[Exercise description] Whenever a line below holds the word "unique", copy that line.

Pictures paired with source code:
▼
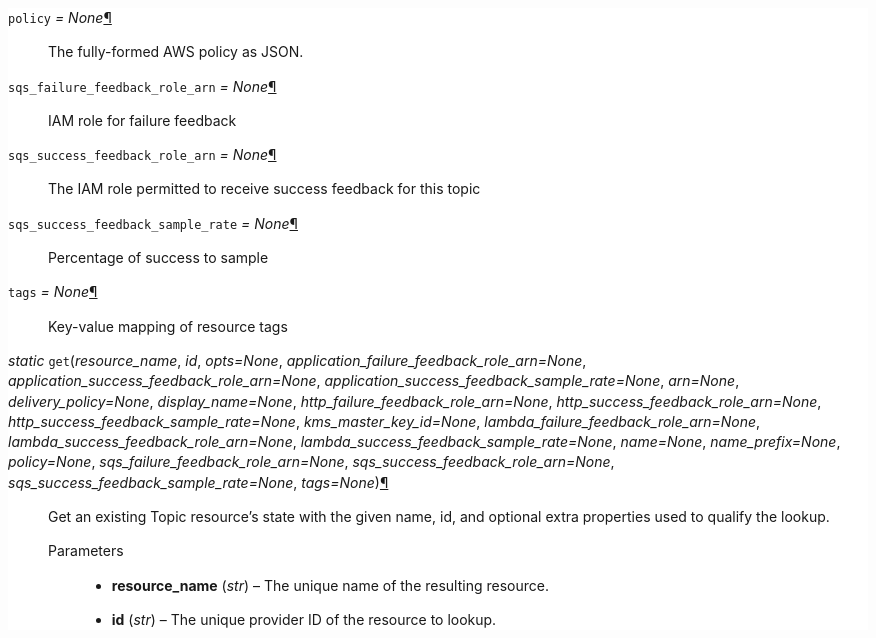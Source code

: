 <dl class="attribute">
<dt id="pulumi_aws.sns.Topic.policy">
<code class="sig-name descname">policy</code><em class="property"> = None</em><a class="headerlink" href="#pulumi_aws.sns.Topic.policy" title="Permalink to this definition">¶</a></dt>
<dd><p>The fully-formed AWS policy as JSON.</p>
</dd></dl>

<dl class="attribute">
<dt id="pulumi_aws.sns.Topic.sqs_failure_feedback_role_arn">
<code class="sig-name descname">sqs_failure_feedback_role_arn</code><em class="property"> = None</em><a class="headerlink" href="#pulumi_aws.sns.Topic.sqs_failure_feedback_role_arn" title="Permalink to this definition">¶</a></dt>
<dd><p>IAM role for failure feedback</p>
</dd></dl>

<dl class="attribute">
<dt id="pulumi_aws.sns.Topic.sqs_success_feedback_role_arn">
<code class="sig-name descname">sqs_success_feedback_role_arn</code><em class="property"> = None</em><a class="headerlink" href="#pulumi_aws.sns.Topic.sqs_success_feedback_role_arn" title="Permalink to this definition">¶</a></dt>
<dd><p>The IAM role permitted to receive success feedback for this topic</p>
</dd></dl>

<dl class="attribute">
<dt id="pulumi_aws.sns.Topic.sqs_success_feedback_sample_rate">
<code class="sig-name descname">sqs_success_feedback_sample_rate</code><em class="property"> = None</em><a class="headerlink" href="#pulumi_aws.sns.Topic.sqs_success_feedback_sample_rate" title="Permalink to this definition">¶</a></dt>
<dd><p>Percentage of success to sample</p>
</dd></dl>

<dl class="attribute">
<dt id="pulumi_aws.sns.Topic.tags">
<code class="sig-name descname">tags</code><em class="property"> = None</em><a class="headerlink" href="#pulumi_aws.sns.Topic.tags" title="Permalink to this definition">¶</a></dt>
<dd><p>Key-value mapping of resource tags</p>
</dd></dl>

<dl class="method">
<dt id="pulumi_aws.sns.Topic.get">
<em class="property">static </em><code class="sig-name descname">get</code><span class="sig-paren">(</span><em class="sig-param">resource_name</em>, <em class="sig-param">id</em>, <em class="sig-param">opts=None</em>, <em class="sig-param">application_failure_feedback_role_arn=None</em>, <em class="sig-param">application_success_feedback_role_arn=None</em>, <em class="sig-param">application_success_feedback_sample_rate=None</em>, <em class="sig-param">arn=None</em>, <em class="sig-param">delivery_policy=None</em>, <em class="sig-param">display_name=None</em>, <em class="sig-param">http_failure_feedback_role_arn=None</em>, <em class="sig-param">http_success_feedback_role_arn=None</em>, <em class="sig-param">http_success_feedback_sample_rate=None</em>, <em class="sig-param">kms_master_key_id=None</em>, <em class="sig-param">lambda_failure_feedback_role_arn=None</em>, <em class="sig-param">lambda_success_feedback_role_arn=None</em>, <em class="sig-param">lambda_success_feedback_sample_rate=None</em>, <em class="sig-param">name=None</em>, <em class="sig-param">name_prefix=None</em>, <em class="sig-param">policy=None</em>, <em class="sig-param">sqs_failure_feedback_role_arn=None</em>, <em class="sig-param">sqs_success_feedback_role_arn=None</em>, <em class="sig-param">sqs_success_feedback_sample_rate=None</em>, <em class="sig-param">tags=None</em><span class="sig-paren">)</span><a class="headerlink" href="#pulumi_aws.sns.Topic.get" title="Permalink to this definition">¶</a></dt>
<dd><p>Get an existing Topic resource’s state with the given name, id, and optional extra
properties used to qualify the lookup.</p>
<dl class="field-list simple">
<dt class="field-odd">Parameters</dt>
<dd class="field-odd"><ul class="simple">
<li><p><strong>resource_name</strong> (<em>str</em>) – The unique name of the resulting resource.</p></li>
<li><p><strong>id</strong> (<em>str</em>) – The unique provider ID of the resource to lookup.</p></li>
▲
[Solved exercise]
<li><p><strong>resource_name</strong> (<em>str</em>) – The unique name of the resulting resource.</p></li>
<li><p><strong>id</strong> (<em>str</em>) – The unique provider ID of the resource to lookup.</p></li>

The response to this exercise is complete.